I just picked up a pair of dragon nfx2 goggles for $60 second hand. I was super excited until I got home and noticed annoying reflections of the frame and my own face on the inside of both lenses when I am wearing the goggles. It is less obvious outside but still VERY annoying. Havent tried them on the hill yet but I am so confused. This is a highly rated top of the line goggle but haa reflections on the inside of the lens that my cheapo smith goggles dont??? whats the deal? I can actually see my own eye staring back at me when I wear them inside.


----------



## ridinbend (Aug 2, 2012)

You're being a bit dramatic, this isn't uncommon. I notice my reflection at times in my Smith iox goggles. Once you're on the hill riding it'll me a non issue.


----------



## Argo (Feb 25, 2010)

Yeah, not a big deal. Dont focus on it and it goes away. Its like having a bug splat on your windshield and focusing on it,you dont see the road.. Quit being all melodramatic and go use them... when I see my reflection I just say "whats up" and "have a good day"


----------



## jae (Nov 27, 2015)

I just think, damn those are some sexy eyes. I'd do me.


----------



## wrathfuldeity (Oct 5, 2007)

It a problem when your reflection starts telling you what to do....and you do it:surprise:.


----------



## freshy (Nov 18, 2009)

It's like a HDTV I can see all my pores n shit.


----------



## Blaze182 (Sep 7, 2009)

diowk said:


> I just picked up a pair of dragon nfx2 goggles for $60 second hand.
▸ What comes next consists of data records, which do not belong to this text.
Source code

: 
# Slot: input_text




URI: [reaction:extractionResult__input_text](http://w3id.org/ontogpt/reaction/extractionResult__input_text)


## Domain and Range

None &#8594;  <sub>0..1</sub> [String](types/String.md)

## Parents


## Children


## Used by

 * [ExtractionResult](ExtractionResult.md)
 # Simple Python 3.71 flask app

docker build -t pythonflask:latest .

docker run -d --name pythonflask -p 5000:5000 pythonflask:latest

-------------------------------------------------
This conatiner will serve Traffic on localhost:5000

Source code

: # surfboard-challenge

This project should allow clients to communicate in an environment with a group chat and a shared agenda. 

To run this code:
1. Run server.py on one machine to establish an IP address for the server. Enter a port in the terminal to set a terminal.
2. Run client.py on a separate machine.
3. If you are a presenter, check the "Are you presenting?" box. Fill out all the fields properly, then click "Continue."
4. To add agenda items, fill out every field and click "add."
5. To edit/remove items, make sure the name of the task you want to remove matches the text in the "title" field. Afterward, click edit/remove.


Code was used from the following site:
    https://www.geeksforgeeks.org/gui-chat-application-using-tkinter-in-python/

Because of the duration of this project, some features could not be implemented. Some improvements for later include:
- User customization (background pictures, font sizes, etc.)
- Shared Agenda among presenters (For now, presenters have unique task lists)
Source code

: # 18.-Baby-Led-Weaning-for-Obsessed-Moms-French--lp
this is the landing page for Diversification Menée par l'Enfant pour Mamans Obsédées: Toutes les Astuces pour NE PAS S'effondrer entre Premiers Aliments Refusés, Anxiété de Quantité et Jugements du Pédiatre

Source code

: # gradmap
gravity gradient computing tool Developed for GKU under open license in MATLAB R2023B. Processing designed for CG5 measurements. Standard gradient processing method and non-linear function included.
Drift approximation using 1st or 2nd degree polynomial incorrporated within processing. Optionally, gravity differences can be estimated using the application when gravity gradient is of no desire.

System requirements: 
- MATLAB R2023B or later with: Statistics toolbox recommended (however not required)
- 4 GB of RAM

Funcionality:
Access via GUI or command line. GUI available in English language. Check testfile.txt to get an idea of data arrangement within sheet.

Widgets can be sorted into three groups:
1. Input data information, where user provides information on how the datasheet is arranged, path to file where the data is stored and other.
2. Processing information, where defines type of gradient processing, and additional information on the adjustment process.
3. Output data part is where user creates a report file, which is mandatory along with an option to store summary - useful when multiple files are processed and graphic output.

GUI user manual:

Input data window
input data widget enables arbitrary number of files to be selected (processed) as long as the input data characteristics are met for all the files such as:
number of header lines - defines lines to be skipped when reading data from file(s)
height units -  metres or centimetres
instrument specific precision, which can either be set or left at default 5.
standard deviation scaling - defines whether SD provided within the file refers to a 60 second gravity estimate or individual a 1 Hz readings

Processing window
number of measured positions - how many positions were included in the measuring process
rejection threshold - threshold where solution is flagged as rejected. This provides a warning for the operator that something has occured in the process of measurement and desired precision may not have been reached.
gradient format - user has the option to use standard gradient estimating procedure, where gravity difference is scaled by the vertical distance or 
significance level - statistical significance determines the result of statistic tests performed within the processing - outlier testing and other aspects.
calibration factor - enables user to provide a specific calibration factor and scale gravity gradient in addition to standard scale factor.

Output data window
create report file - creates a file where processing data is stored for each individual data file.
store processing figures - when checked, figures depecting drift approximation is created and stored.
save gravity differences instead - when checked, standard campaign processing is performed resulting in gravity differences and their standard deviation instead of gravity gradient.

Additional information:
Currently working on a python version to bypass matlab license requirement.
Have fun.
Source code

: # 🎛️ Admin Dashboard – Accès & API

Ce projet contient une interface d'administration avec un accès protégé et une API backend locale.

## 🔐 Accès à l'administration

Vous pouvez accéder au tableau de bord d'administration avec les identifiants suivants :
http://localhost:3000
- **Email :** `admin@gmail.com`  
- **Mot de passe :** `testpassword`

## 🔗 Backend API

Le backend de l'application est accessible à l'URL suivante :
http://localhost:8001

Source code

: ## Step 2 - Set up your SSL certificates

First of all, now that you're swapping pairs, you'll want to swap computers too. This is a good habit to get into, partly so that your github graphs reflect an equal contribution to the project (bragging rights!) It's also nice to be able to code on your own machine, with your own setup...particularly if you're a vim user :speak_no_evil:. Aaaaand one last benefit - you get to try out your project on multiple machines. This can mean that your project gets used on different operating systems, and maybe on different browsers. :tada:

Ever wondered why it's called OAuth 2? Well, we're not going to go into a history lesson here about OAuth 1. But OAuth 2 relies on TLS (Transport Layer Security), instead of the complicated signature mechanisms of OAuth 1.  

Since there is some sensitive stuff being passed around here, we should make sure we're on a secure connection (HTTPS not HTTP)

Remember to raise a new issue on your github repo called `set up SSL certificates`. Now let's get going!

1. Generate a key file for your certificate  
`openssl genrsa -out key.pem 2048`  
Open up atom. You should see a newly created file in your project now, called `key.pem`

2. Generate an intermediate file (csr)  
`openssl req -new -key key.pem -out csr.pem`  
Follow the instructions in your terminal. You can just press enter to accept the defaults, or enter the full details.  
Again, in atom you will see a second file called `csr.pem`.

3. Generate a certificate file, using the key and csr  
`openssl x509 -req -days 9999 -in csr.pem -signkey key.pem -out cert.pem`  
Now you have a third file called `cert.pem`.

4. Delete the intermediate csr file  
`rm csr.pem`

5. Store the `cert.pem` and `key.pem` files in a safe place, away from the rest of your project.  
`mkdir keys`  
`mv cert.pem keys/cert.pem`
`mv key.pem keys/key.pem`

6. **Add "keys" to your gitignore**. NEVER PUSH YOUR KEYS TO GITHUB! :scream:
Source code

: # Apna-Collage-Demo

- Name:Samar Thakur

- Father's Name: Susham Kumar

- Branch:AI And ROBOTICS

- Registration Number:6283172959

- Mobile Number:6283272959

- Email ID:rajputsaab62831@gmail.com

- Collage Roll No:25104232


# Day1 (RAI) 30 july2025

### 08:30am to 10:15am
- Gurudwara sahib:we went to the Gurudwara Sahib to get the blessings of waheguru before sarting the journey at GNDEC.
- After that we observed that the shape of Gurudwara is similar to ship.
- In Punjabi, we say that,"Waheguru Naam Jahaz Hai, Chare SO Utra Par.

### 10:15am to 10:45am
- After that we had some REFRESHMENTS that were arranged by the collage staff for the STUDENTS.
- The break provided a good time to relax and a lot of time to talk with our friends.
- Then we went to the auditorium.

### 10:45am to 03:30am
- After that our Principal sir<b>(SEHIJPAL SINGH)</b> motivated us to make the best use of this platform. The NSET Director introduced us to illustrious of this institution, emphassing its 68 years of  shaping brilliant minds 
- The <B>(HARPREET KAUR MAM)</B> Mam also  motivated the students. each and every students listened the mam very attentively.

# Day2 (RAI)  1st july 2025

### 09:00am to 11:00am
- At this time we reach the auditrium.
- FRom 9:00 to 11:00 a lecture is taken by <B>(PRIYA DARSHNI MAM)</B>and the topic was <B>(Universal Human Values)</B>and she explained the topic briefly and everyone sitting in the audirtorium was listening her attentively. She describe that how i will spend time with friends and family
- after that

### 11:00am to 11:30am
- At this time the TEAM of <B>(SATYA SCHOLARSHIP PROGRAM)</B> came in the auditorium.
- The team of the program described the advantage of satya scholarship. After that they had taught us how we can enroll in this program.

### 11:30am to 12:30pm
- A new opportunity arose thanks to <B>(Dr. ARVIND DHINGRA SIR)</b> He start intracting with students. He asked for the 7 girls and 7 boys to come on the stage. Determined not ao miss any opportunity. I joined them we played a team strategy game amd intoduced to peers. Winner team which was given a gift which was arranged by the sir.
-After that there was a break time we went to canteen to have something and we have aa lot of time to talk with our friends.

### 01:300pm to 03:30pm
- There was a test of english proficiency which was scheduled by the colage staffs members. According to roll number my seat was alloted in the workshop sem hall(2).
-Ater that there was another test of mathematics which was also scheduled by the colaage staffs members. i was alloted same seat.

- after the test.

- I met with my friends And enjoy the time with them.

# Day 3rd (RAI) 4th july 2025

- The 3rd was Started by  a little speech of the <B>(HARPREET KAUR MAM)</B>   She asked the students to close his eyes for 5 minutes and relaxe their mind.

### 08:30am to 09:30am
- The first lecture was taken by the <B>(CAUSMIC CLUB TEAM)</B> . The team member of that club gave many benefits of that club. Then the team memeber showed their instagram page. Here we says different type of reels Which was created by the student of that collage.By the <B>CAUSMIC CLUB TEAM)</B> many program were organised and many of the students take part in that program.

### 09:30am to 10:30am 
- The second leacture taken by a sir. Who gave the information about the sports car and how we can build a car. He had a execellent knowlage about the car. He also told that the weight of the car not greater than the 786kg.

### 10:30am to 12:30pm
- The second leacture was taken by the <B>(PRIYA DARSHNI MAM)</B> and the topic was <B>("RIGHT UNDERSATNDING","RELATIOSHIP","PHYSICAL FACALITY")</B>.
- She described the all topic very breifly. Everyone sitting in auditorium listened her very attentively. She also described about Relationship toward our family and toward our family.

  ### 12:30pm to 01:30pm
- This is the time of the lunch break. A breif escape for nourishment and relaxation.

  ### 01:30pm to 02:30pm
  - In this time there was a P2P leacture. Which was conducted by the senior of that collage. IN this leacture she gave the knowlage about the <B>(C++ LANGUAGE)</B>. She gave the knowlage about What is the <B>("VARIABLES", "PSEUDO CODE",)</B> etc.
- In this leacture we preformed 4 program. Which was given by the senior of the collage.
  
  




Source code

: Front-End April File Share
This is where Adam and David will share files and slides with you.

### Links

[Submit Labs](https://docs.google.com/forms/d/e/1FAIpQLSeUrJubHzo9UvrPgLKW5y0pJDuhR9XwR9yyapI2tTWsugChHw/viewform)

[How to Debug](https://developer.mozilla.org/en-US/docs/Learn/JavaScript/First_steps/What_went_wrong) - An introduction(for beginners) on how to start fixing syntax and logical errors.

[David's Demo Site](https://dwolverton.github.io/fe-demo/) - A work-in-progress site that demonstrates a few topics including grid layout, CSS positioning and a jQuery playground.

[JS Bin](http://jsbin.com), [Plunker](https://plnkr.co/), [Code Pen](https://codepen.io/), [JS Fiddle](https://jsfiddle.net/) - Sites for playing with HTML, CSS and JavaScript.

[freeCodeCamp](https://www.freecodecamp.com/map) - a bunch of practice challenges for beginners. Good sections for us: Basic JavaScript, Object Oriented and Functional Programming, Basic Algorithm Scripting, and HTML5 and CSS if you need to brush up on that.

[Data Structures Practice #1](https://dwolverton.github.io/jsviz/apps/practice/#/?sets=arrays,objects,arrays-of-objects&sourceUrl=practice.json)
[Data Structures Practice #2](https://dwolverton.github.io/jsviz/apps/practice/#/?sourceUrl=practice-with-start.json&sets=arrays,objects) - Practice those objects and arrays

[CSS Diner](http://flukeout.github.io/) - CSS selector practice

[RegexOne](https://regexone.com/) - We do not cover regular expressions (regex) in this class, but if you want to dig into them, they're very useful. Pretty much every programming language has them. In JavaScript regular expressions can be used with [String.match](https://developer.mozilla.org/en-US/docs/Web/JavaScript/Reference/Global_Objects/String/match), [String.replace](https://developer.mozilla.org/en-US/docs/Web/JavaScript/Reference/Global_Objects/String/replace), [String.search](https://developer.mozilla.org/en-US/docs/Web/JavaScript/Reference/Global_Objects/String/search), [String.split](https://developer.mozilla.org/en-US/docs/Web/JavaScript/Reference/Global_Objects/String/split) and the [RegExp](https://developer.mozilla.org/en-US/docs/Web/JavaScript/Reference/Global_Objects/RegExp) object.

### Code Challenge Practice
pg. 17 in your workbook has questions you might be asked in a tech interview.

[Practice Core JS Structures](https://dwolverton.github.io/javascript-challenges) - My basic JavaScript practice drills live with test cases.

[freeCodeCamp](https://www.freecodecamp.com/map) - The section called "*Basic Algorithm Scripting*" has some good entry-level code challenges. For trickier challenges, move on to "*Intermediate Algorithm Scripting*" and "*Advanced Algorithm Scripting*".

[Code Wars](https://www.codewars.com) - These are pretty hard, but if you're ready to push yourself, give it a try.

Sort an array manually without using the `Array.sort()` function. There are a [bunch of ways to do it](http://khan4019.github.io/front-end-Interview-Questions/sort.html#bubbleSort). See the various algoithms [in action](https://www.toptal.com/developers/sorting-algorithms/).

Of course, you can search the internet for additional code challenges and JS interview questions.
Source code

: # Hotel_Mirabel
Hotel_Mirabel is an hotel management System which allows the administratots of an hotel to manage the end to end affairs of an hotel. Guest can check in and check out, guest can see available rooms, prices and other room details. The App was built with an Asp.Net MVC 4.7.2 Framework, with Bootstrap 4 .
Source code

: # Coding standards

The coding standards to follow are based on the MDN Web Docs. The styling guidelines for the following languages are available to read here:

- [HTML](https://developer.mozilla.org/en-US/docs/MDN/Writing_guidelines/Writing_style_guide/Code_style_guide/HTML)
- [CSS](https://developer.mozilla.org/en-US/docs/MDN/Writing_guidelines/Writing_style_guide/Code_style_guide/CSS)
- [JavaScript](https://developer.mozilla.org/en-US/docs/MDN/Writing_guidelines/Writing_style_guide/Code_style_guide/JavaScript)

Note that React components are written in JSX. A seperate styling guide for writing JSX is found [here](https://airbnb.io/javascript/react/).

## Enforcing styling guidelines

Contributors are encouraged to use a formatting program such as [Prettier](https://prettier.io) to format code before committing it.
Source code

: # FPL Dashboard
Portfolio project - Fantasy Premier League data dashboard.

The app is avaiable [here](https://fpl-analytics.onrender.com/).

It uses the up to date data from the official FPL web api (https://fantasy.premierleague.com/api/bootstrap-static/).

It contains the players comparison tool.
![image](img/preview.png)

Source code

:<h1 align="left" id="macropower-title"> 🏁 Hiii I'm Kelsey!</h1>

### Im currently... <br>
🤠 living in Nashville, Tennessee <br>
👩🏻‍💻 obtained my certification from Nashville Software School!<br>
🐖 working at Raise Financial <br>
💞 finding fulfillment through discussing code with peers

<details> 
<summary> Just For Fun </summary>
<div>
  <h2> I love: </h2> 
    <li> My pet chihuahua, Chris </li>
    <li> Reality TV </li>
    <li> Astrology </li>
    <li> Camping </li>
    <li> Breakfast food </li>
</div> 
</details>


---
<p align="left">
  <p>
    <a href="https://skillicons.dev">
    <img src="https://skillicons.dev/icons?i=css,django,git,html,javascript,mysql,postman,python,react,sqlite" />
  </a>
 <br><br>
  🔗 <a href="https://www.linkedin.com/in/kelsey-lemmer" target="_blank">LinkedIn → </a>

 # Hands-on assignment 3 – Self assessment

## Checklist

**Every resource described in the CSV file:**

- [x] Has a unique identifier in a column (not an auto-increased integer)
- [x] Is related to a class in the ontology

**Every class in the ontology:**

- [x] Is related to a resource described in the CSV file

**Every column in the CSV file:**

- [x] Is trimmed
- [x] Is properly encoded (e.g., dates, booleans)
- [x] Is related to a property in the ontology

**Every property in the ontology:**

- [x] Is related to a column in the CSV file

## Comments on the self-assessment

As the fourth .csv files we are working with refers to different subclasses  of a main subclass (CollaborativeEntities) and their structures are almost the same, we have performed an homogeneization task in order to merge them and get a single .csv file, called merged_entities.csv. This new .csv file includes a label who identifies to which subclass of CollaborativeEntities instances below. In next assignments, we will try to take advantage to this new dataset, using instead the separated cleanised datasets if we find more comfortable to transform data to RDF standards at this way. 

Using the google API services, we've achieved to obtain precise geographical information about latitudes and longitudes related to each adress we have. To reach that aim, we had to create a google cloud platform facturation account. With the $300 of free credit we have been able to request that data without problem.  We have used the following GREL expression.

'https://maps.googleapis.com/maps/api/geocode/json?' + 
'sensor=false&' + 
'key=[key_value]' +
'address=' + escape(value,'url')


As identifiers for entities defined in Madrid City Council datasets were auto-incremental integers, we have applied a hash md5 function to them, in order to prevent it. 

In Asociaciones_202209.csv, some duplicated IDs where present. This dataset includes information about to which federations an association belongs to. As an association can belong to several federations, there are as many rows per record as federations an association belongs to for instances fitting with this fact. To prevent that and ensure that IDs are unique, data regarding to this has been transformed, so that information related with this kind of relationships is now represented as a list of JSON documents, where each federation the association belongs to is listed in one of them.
I was super excited until I got home and noticed annoying reflections of the frame and my own face on the inside of both lenses when I am wearing the goggles. It is less obvious outside but still VERY annoying. Havent tried them on the hill yet but I am so confused. This is a highly rated top of the line goggle but haa reflections on the inside of the lens that my cheapo smith goggles dont??? whats the deal? I can actually see my own eye staring back at me when I wear them inside.


Could be wearing them inside out....


----------



## neni (Dec 24, 2012)

What's the frame color of you old and new goggle? White frames frames produce more reflections that black ones.


----------



## pointblank (Feb 26, 2015)

I have the NFX2 in Blue Steel and have no idea of this reflection that you speak of.


----------



## WasabiCanuck (Apr 29, 2015)

Hilarious thread :rofl4: "Fuck, why do those eyes in my goggles keep staring at me?!" "Fuck off eyeballs!" :rofl4:


----------



## f00bar (Mar 6, 2014)

It's a millennial thing. How else are you supposed to perfect your duck face if you can't see yourself constantly.


----------



## Deacon (Mar 2, 2013)

Your nose is always in your line of sight, but your brain ignores it....


----------



## kriegs13 (Nov 28, 2016)

pointblank said:


> I have the NFX2 in Blue Steel and have no idea of this reflection that you speak of.



White framed Danny Davis NFX2 here. I know not of this reflection you speak of...too much shiny lotion on your eyeballs?


----------